A médica vive com a família na cidade de Hod HaSharon, que fica a cerca de 10 km de Tel Aviv e a 70 km da Faixa de Gaza.
Segundo ela, o local é tranquilo e se encontra relativamente longe das zonas de maior conflito — o que fez o som das sirenes disparadas no sábado ser encarado como algo ainda mais atípico e surpreendente.
"Quando entrei na sala segura, logo acessei os sites de notícias, mas não havia nenhuma informação."

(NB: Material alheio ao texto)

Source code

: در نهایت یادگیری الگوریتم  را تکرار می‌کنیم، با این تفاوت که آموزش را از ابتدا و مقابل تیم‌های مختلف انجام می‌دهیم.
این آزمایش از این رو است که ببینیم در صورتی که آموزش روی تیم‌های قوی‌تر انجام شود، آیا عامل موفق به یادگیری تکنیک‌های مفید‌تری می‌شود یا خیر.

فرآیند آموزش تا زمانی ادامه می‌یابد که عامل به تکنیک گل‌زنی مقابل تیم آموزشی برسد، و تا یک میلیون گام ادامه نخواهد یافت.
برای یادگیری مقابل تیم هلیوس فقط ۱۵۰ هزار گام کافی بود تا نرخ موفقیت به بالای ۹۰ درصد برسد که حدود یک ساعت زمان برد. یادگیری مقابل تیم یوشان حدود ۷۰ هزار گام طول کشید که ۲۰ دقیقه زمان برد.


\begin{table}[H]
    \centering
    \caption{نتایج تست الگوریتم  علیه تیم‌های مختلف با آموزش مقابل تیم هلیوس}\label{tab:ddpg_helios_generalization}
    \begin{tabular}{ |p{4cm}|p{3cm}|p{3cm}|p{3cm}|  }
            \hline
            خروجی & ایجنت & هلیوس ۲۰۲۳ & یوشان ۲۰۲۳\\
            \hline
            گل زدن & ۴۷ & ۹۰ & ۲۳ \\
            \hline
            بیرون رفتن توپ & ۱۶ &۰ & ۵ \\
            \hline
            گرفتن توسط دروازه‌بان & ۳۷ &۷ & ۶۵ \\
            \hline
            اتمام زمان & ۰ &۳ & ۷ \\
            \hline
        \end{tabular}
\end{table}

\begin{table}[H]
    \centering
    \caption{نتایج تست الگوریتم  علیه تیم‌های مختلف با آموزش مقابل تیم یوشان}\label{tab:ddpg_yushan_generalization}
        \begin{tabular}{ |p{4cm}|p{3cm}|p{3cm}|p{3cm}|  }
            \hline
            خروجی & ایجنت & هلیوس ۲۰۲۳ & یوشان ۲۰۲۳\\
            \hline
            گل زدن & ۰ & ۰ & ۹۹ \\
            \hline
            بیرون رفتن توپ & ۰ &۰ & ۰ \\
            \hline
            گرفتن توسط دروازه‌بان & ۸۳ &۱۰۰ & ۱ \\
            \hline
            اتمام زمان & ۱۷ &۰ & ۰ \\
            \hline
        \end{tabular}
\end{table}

"Em cerca de 20 minutos, começaram a aparecer os primeiros relatos e soubemos que o país estava sofrendo um ataque surpresa."
Porém, mesmo quando as notícias passaram a circular, Schleifer conta que demorou um tempo para que as autoridades viessem a público confirmar o que estava acontecendo.
"Foram horas de envios de todo tipo de mensagem por WhatsApp e Telegram. Mas ninguém sabia exatamente o que ocorria naquele momento."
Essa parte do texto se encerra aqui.